Last fall at Bridgewater State, though the school’s enrollment was nearly 12,000 students, there was hardly any Christian presence on campus or in the town for Bayleigh and Victoria to connect with other believers. Meanwhile, Grace Church — a Southern Baptist-affiliated multi-location church — had just planted a new location in Bridgewater to reach college students for Christ.
The two women soon connected with Grace Church and started serving in the kids ministry and student ministry together.
Though Bayleigh had grown up in a Christian family and been walking with Christ for several years, it was the first time she’d ever had a close friend to share her faith journey with each day. “I was so excited when I saw Victoria start to follow Christ,” Bayleigh said. “She was already my best friend, and to see her turn from her sin and follow Jesus — it caused me to cry all the time!”
Both students were passionate about helping their peers at Bridgewater State discover the saving grace that they had encountered in their own lives. Victoria, who played for the basketball team, regularly shared her faith with her team in hopes that God would use her to impact her friends the same way that Bayleigh’s friendship impacted her.
And that’s what happened.
Kailyn Aguiar, a senior on the basketball team, had been actively looking for a church in the area for several months. It had been years since she’d been a part of a faith community. As a freshman in high school, her church told her parents that she could no longer participate because of her sporadic attendance. Crushed and disheartened, Kailyn left the church.
That is, until she saw Victoria’s Facebook post inviting her to Grace Church’s Easter service.
Kailyn eagerly said yes to attending with Victoria and Bayleigh. Though it was unfamiliar to her, she was comforted in knowing she had two friends to sit with when she arrived.
“The church felt like a family,” Kailyn said. “I loved how much they talked about the Bible.” Just a few weeks later, Kailyn asked Jesus into her life. On Sunday, Aug. 18, she was baptized — with Victoria and Bayleigh cheering her on in the front row.

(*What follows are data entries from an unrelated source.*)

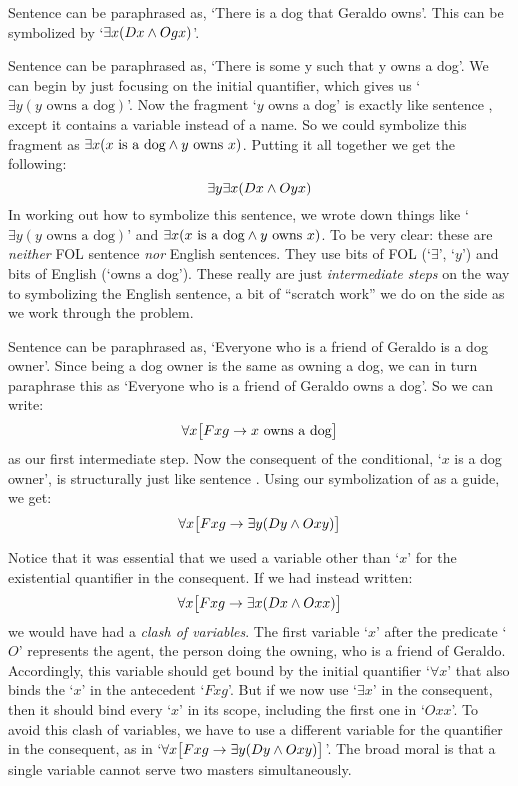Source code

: Sentence  can be paraphrased as, `There is a dog that Geraldo owns'. This can be symbolized by `$\exists x(Dx \wedge Ogx)$'.

Sentence  can be paraphrased as, `There is some y such that y owns a dog'.   We can begin by just focusing on the initial quantifier, which gives us `$\exists y(y\text{ owns a dog})$'. Now the fragment `$y$ owns a dog' is exactly like sentence , except it contains a variable instead of a name.  So we could symbolize this fragment as $\exists x(x \text{ is a dog} \wedge y \text{ owns } x)$. Putting it all together we get the following:
$$\exists y \exists x(Dx \wedge Oyx)$$
In working out how to symbolize this sentence, we wrote down things like `$\exists y(y\text{ owns a dog})$' and $\exists x(x \text{ is a dog} \wedge y \text{ owns } x)$. To be very clear: these are \emph{neither} FOL sentence \emph{nor} English sentences.  They use bits of FOL (`$\exists$', `$y$') and bits of English (`owns a dog'). These really are just \emph{intermediate steps} on the way to symbolizing the English sentence, a bit of ``scratch work'' we do on the side as we work through the problem.

Sentence  can be paraphrased as, `Everyone who is a friend of Geraldo is a dog owner'.  Since being a dog owner is the same as owning a dog, we can in turn paraphrase this as `Everyone who is a friend of Geraldo owns a dog'. So we can write:
$$\forall x \bigl[Fxg \rightarrow x \text{ owns a dog}\bigr]$$
as our first intermediate step.  Now the consequent of the conditional, `$x$ is a dog owner', is structurally just like sentence . Using our symbolization of  as a guide, we get:
$$\forall x \bigl[Fxg \rightarrow \exists y(Dy \wedge Oxy)\bigr]$$

Notice that it was essential that we used a variable other than `$x$' for the existential quantifier in the consequent.  If we had instead written:
$$\forall x \bigl[Fxg \rightarrow \exists x(Dx \wedge Oxx)\bigr]$$
we would have had a \emph{clash of variables}. The first variable `$x$' after the predicate `$O$' represents the agent, the person doing the owning, who is a friend of Geraldo.  Accordingly, this variable should get bound by the initial quantifier `$\forall x$' that  also binds the `$x$' in the antecedent `$Fxg$'.  But if we now use `$\exists x$' in the consequent, then it should bind every `$x$' in its scope, including the first one in `$Oxx$'. To avoid this clash of variables, we have to use a different variable for the quantifier in the consequent, as in `$\forall x \bigl[Fxg \rightarrow \exists y(Dy \wedge Oxy)\bigr]$'.   The broad moral is that a single variable cannot serve two masters simultaneously.


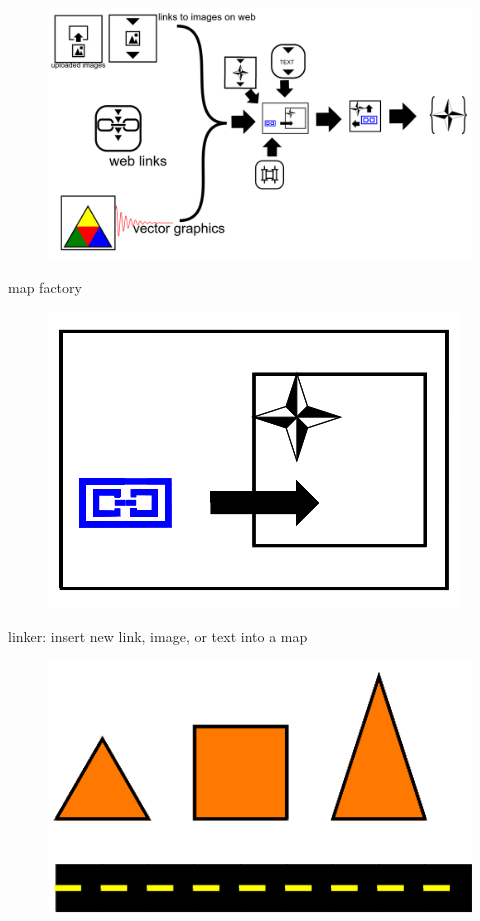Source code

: \documentclass[11pt]{article}
\begin{document}
\begin{figure}
\includegraphics[scale=0.3]{image8.png}
\end{figure}
map factory
\begin{figure}
\includegraphics[scale=0.3]{image9.png}
\end{figure}
linker: insert new link, image, or text into a map
\begin{figure}
\includegraphics[scale=0.3]{image10.png}
\end{figure}
\end{document}
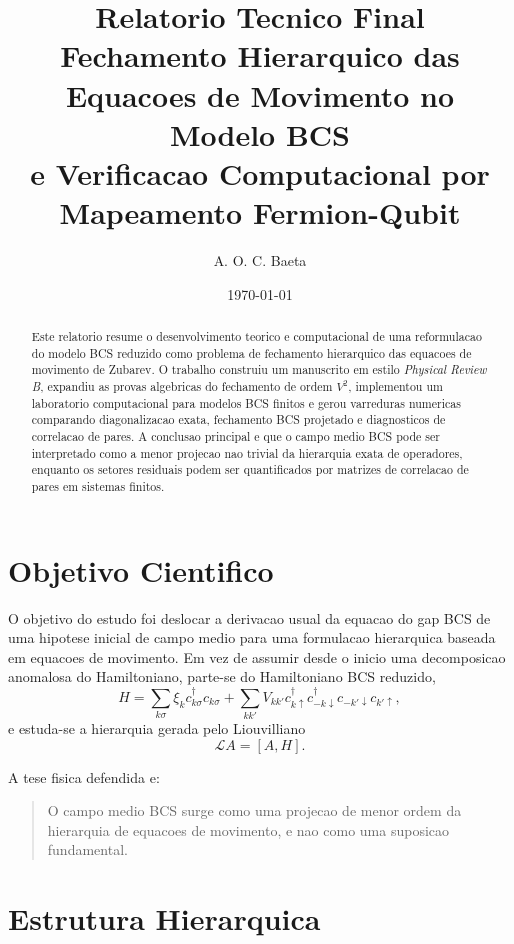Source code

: \documentclass[11pt,a4paper]{article}
\title{Relatorio Tecnico Final\\
Fechamento Hierarquico das Equacoes de Movimento no Modelo BCS\\
e Verificacao Computacional por Mapeamento Fermion-Qubit}
\author{A. O. C. Baeta}
\date{\today}
\begin{document}
\maketitle

\begin{abstract}
Este relatorio resume o desenvolvimento teorico e computacional de uma reformulacao do modelo BCS reduzido como problema de fechamento hierarquico das equacoes de movimento de Zubarev. O trabalho construiu um manuscrito em estilo \textit{Physical Review B}, expandiu as provas algebricas do fechamento de ordem \(V^2\), implementou um laboratorio computacional para modelos BCS finitos e gerou varreduras numericas comparando diagonalizacao exata, fechamento BCS projetado e diagnosticos de correlacao de pares. A conclusao principal e que o campo medio BCS pode ser interpretado como a menor projecao nao trivial da hierarquia exata de operadores, enquanto os setores residuais podem ser quantificados por matrizes de correlacao de pares em sistemas finitos.
\end{abstract}

\section{Objetivo Cientifico}

O objetivo do estudo foi deslocar a derivacao usual da equacao do gap BCS de uma hipotese inicial de campo medio para uma formulacao hierarquica baseada em equacoes de movimento. Em vez de assumir desde o inicio uma decomposicao anomalosa do Hamiltoniano, parte-se do Hamiltoniano BCS reduzido,
\begin{equation}
H=\sum_{k\sigma}\xi_k c^\dagger_{k\sigma}c_{k\sigma}
+\sum_{kk'}V_{kk'}
c^\dagger_{k\uparrow}c^\dagger_{-k\downarrow}
c_{-k'\downarrow}c_{k'\uparrow},
\end{equation}
e estuda-se a hierarquia gerada pelo Liouvilliano
\begin{equation}
\mathcal{L}A=[A,H].
\end{equation}

A tese fisica defendida e:
\begin{quote}
O campo medio BCS surge como uma projecao de menor ordem da hierarquia de equacoes de movimento, e nao como uma suposicao fundamental.
\end{quote}

\section{Estrutura Hierarquica}
\end{document}
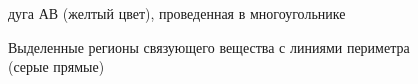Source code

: \documentclass[a4paper, 14pt]{article}
\begin{document}
	
	 \begin{figure}[h]
	\begin{center}
		\begin{minipage}[h]{0.4\linewidth}
			\caption{дуга АВ (желтый цвет), проведенная в многоугольнике}
			\label{arc}
		\end{minipage}
		\hfill
		\begin{minipage}[h]{0.4\linewidth}
			\caption{Выделенные регионы связующего вещества с линиями периметра (серые прямые)}
			\label{fig:find_contour}
			\end{minipage}
		\end{center}
	\end{figure}


	 
\end{document}
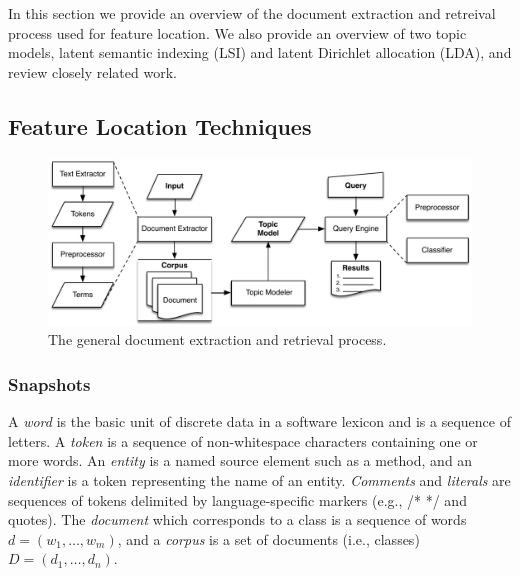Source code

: 
In this section we provide an overview of the document extraction and retreival process
used for feature location.
We also provide an overview of two topic models,
latent semantic indexing (LSI) and latent Dirichlet allocation (LDA),
and review closely related work.

\subsection{Feature Location Techniques} %


\begin{figure}
\vspace{2mm}
\centerline{\includegraphics[width=.8625\textwidth]{figures/Process}}
\caption{The general document extraction and retrieval process.}
\label{fig:process}
\vspace{-2mm}
\end{figure}


\subsubsection{Snapshots}

A \textit{word} is the basic unit of discrete data in a software lexicon and is a sequence of letters.
A \textit{token} is a sequence of non-whitespace characters containing one or more words.
An \textit{entity} is a named source element such as a method,
and an \textit{identifier} is a token representing the name of an entity.
\textit{Comments} and \textit{literals} are sequences of tokens delimited by language-specific markers (e.g., /* */ and quotes).
The \textit{document} which corresponds to a class is a sequence of words $d = (w_1, \ldots, w_m)$,
and a \textit{corpus} is a set of documents (i.e., classes) $D = (d_1, \ldots, d_n)$.

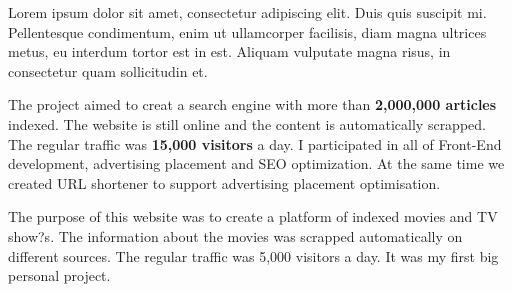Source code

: \documentclass[letterpaper]{my-resume} %
\begin{document}
\begin{minipage}[t]{0.66\textwidth}

Lorem ipsum dolor sit amet, consectetur adipiscing elit. Duis quis suscipit mi. Pellentesque condimentum, enim ut ullamcorper facilisis, diam magna ultrices metus, eu interdum tortor est in est. Aliquam vulputate magna risus, in consectetur quam sollicitudin et.

\sectionspace %



The project aimed to creat a search engine with more than \textbf{2,000,000 articles} indexed. The website is still online and the content is automatically scrapped. The regular traffic was \textbf{15,000 visitors} a day. I participated in all of Front-End development, advertising placement and SEO optimization. At the same time we created URL shortener to support advertising placement optimisation.

\sectionspace %



The purpose of this website was to create a platform of indexed movies and TV show?s. The information about the movies was scrapped automatically on different sources. The regular traffic was 5,000 visitors a day. It was my first big personal project.

\sectionspace %

\end{minipage}
\end{document}
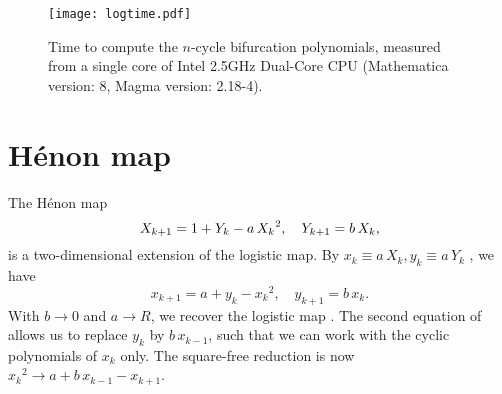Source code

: \documentclass{ws-ijbc}
\begin{document}
\begin{figure}[h]
  \begin{center}
  \begin{minipage}{\linewidth}
        \texttt{[image: logtime.pdf]}
  \end{minipage}%
  \end{center}
  \caption{\label{fig:logtime}
  Time to compute the $n$-cycle bifurcation polynomials,
    measured from a single core of
    Intel\textsuperscript{\textregistered} 2.5GHz Dual-Core CPU
  (Mathematica version: 8, Magma version: 2.18-4).
  }
\end{figure}
%










\section{\label{sec:henon}H\'enon map}




The H\'enon map \cite{henon}
\begin{equation}
  X_{k+1} = 1 + Y_k - a \, {X_k}^2, \quad
  Y_{k+1} = b \, X_k,
\notag
\end{equation}
is a two-dimensional extension of the logistic map.
%
By
  $x_k \equiv a \, X_k,
   y_k \equiv a \, Y_k$
\cite{huang},
we have
\begin{equation}
  x_{k+1} = a + y_k - {x_k}^2, \quad
  y_{k+1} = b \, x_k.
\label{eq:henons}
\end{equation}
%
%
With $b \rightarrow 0$ and $a \rightarrow R$,
we recover the logistic map .
%
%
The second equation of 
allows us to replace $y_k$ by $b \, x_{k-1}$,
  such that we can work with the cyclic polynomials of $x_k$ only.
The square-free reduction is now
  ${x_k}^2 \rightarrow a + b \, x_{k-1} - x_{k+1}$.
\end{document}
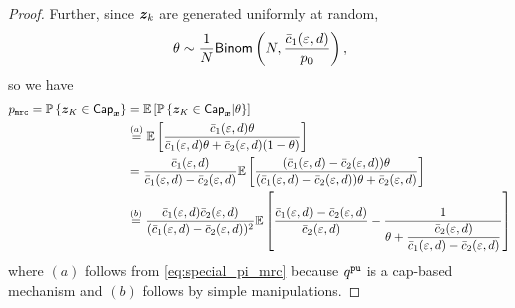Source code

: \begin{proof}
Further, since ${\boldsymbol{z}}_k$ are generated uniformly at random,
$$ \theta \sim \frac{1}{N} \mathsf{Binom}\left( N, \frac{ \bar{c}_1(\varepsilon, d)}{p_0}\right),$$ so we have
\begin{align}
    p_{\texttt{mrc}} = \mathbb{P}\left\{ {\boldsymbol{z}}_K \in \mathsf{Cap}_{{\boldsymbol{x}}} \right\}  & = \mathbb{E}\left[ \mathbb{P}\left\{ {\boldsymbol{z}}_K \in \mathsf{Cap}_{{\boldsymbol{x}}}| \theta \right\} \right]  \\
    & \stackrel{(a)}{=} \mathbb{E}\left[ \frac{ \bar{c}_1(\varepsilon, d) \theta}{ \bar{c}_1(\varepsilon, d) \theta +  \bar{c}_2(\varepsilon, d)(1-\theta)} \right] \\
    & = \frac{ \bar{c}_1(\varepsilon, d)}{ \bar{c}_1(\varepsilon, d)- \bar{c}_2(\varepsilon, d)}\mathbb{E}\left[ \frac{( \bar{c}_1(\varepsilon, d) -  \bar{c}_2(\varepsilon, d))\theta}{( \bar{c}_1(\varepsilon, d) -  \bar{c}_2(\varepsilon, d))\theta +  \bar{c}_2(\varepsilon, d)} \right] \\
    & \stackrel{(b)}{=} \frac{ \bar{c}_1(\varepsilon, d) \bar{c}_2(\varepsilon, d)}{( \bar{c}_1(\varepsilon, d)- \bar{c}_2(\varepsilon, d))^2}\mathbb{E}\left[ \frac{ \bar{c}_1(\varepsilon, d)- \bar{c}_2(\varepsilon, d)}{ \bar{c}_2(\varepsilon, d)}-\frac{1}{\theta+\dfrac{ \bar{c}_2(\varepsilon, d)}{ \bar{c}_1(\varepsilon, d)- \bar{c}_2(\varepsilon, d)}} \right]
\label{eq:mrc_privunit_approximation_error_2}
\end{align}
where $(a)$ follows from \eqref{eq:special_pi_mrc} because $q^{\texttt{pu}}$ is a cap-based mechanism and $(b)$ follows by simple manipulations. 


\end{proof}

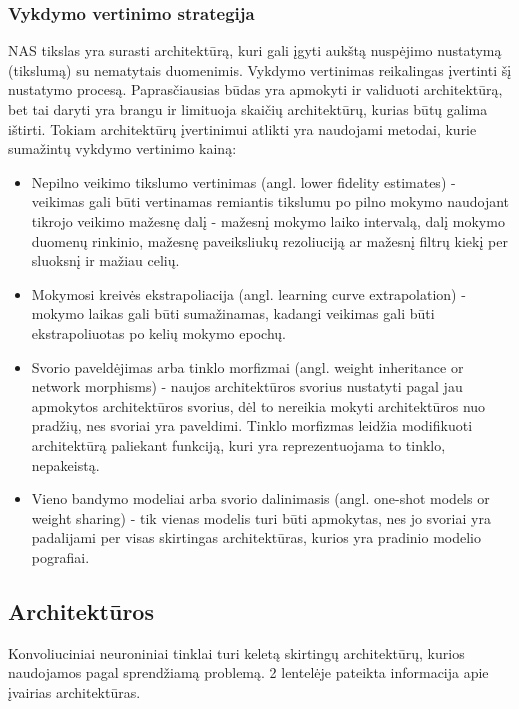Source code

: \documentclass{VUMIFPSbakalaurinis}
\begin{document}
\subsubsection{Vykdymo vertinimo strategija}

NAS tikslas yra surasti architektūrą, kuri gali įgyti aukštą nuspėjimo nustatymą (tikslumą) su nematytais duomenimis. Vykdymo vertinimas reikalingas įvertinti šį nustatymo procesą. Paprasčiausias būdas yra apmokyti ir validuoti architektūrą, bet tai daryti yra brangu ir limituoja skaičių architektūrų, kurias būtų galima ištirti. 
Tokiam architektūrų įvertinimui atlikti yra naudojami metodai, kurie sumažintų vykdymo vertinimo kainą:
\begin{itemize}
    \item Nepilno veikimo tikslumo vertinimas (angl. lower fidelity estimates) - veikimas gali būti vertinamas remiantis tikslumu po pilno mokymo naudojant tikrojo veikimo mažesnę dalį - mažesnį mokymo laiko intervalą, dalį mokymo duomenų rinkinio, mažesnę paveiksliukų rezoliuciją ar mažesnį filtrų kiekį per sluoksnį ir mažiau celių. 
    \item Mokymosi kreivės ekstrapoliacija (angl. learning curve extrapolation) - mokymo laikas gali būti sumažinamas, kadangi veikimas gali būti ekstrapoliuotas po kelių mokymo epochų.
    \item Svorio paveldėjimas arba tinklo morfizmai (angl. weight inheritance or network morphisms) - naujos architektūros svorius nustatyti pagal jau apmokytos architektūros svorius, dėl to nereikia mokyti architektūros nuo pradžių, nes svoriai yra paveldimi. Tinklo morfizmas leidžia modifikuoti architektūrą paliekant funkciją, kuri yra reprezentuojama to tinklo, nepakeistą.
    \item Vieno bandymo modeliai arba svorio dalinimasis (angl. one-shot models or weight sharing) - tik vienas modelis turi būti apmokytas, nes jo svoriai yra padalijami per visas skirtingas architektūras, kurios yra pradinio modelio pografiai.
\end{itemize}

\subsection{Architektūros}
Konvoliuciniai neuroniniai tinklai turi keletą skirtingų architektūrų, kurios naudojamos pagal sprendžiamą problemą. 2 lentelėje pateikta informacija 
apie įvairias architektūras.
\end{document}
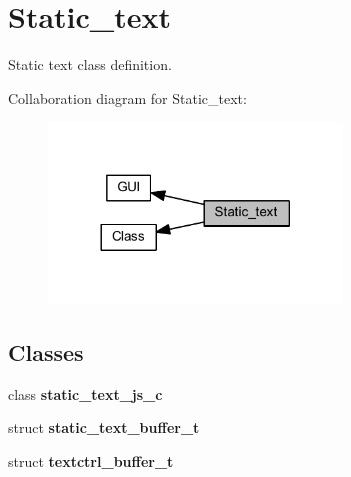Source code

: \section{Static\+\_\+text}
\label{group___static__text}


Static text class definition.  


Collaboration diagram for Static\+\_\+text\+:
\nopagebreak
\begin{figure}[H]
\begin{center}
\leavevmode
\includegraphics[width=221pt]{group___static__text}
\end{center}
\end{figure}
\subsection*{Classes}
\begin{DoxyCompactItemize}
\item 
class \textbf{ static\+\_\+text\+\_\+js\+\_\+c}
\item 
struct \textbf{ static\+\_\+text\+\_\+buffer\+\_\+t}
\item 
struct \textbf{ textctrl\+\_\+buffer\+\_\+t}
\end{DoxyCompactItemize}
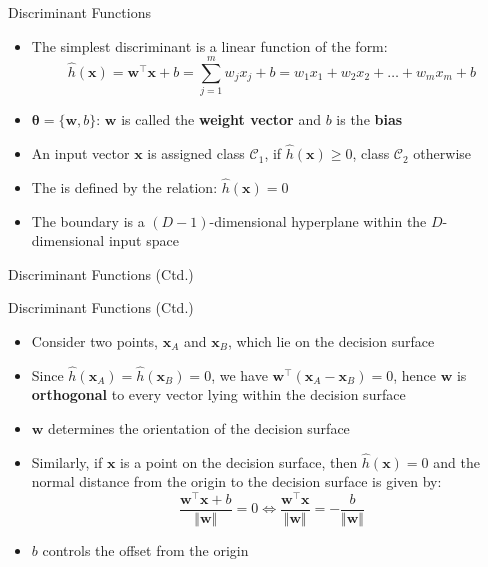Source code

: \begin{frame}{Discriminant Functions}{}
	\begin{itemize}
		\item The simplest discriminant is a linear function of the form:
		\begin{equation}
			\widehat{h}(\bm{x})
				= \bm{w}^{\intercal} \bm{x} + b
				= \sum_{j=1}^m w_j x_j + b
				= w_1 x_1 + w_2 x_2 + \dots + w_m x_m + b
		\end{equation} 
		\item $\bm{\theta} = \{ \bm{w}, b \}$: $\bm{w}$ is called the \textbf{weight vector} and $b$ is the \textbf{bias}
		\item An input vector $\bm{x}$ is assigned class $\mathcal{C}_1$, if $\widehat{h}(\bm{x}) \ge 0$,
			class $\mathcal{C}_2$ otherwise
		\item The  is defined by the relation: $\widehat{h}(\bm{x}) = 0$
		\item The boundary is a $(D - 1)$-dimensional hyperplane within the $D$-dimensional input space
	\end{itemize}
\end{frame}


\begin{frame}{Discriminant Functions (Ctd.)}{}
	\vspace*{-2mm}
	
\end{frame}


\begin{frame}{Discriminant Functions (Ctd.)}{}
	\begin{itemize}
		\item Consider two points, $\bm{x}_A$ and $\bm{x}_B$, which lie on the decision surface
		\item Since $\widehat{h}(\bm{x}_A) = \widehat{h}(\bm{x}_B) = 0$, we have $\bm{w}^{\intercal}(\bm{x}_A - \bm{x}_B) = 0$,
			hence $\bm{w}$ is \textbf{orthogonal} to every vector lying within the decision surface
		\item $\bm{w}$ determines the orientation of the decision surface
		\item Similarly, if $\bm{x}$ is a point on the decision surface, then $\widehat{h}(\bm{x}) = 0$ and the normal distance from the
			origin to the decision surface is given by:
		\begin{equation}
			\frac{\bm{w}^{\intercal} \bm{x} + b}{\Vert \bm{w} \Vert} = 0
			\Leftrightarrow
			\frac{\bm{w}^{\intercal} \bm{x}}{\Vert \bm{w} \Vert} = -\frac{b}{\Vert \bm{w} \Vert}
		\end{equation}
		\item $b$ controls the offset from the origin
	\end{itemize}
\end{frame}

This is how revival begins: God stirred in Bayleigh’s heart to invite Victoria to church. God rescued Victoria from her sin. Then God used Victoria to reach Kailyn a few months later. Now, these three friends are eager to see what God will do in and through their lives as they start a faith-based student organization at Bridgewater State this fall.
Stories like these are happening on campuses across New England in college ministries and collegiate church plants that draw support from the Baptist Convention of New England and its Baptist Foundation of New England, online at bcne.net/bfne.
Terry Dorsett, executive director of the Baptist Convention of New England, noted, “Though campus ministry should be important anywhere, it is even more significant in New England than in other places because of the incredible volume of political, cultural and business leaders educated in the colleges and universities here. Most of our U.S. presidents and Supreme Court justices as well as a majority of our Fortune 500 CEOs were educated in New England.
“If we want to change America, we must meet these future leaders when they are college freshmen and help them discover Christ,” Dorsett said. “Then we can disciple them for four to six years before sending them out across the nation as leaders with a Christian worldview.
“To this end, the Baptist Foundation of New England has partnered with the Baptist Convention of New England in a bold attempt to raise $3,000,000 to bolster the efforts of our 30 New England collegiate ministers.
“Such an effort might sound unrealistic to many,” Dorsett said, “but to New England Baptists, it sounds like a worthwhile investment in reaching our nation for Christ.”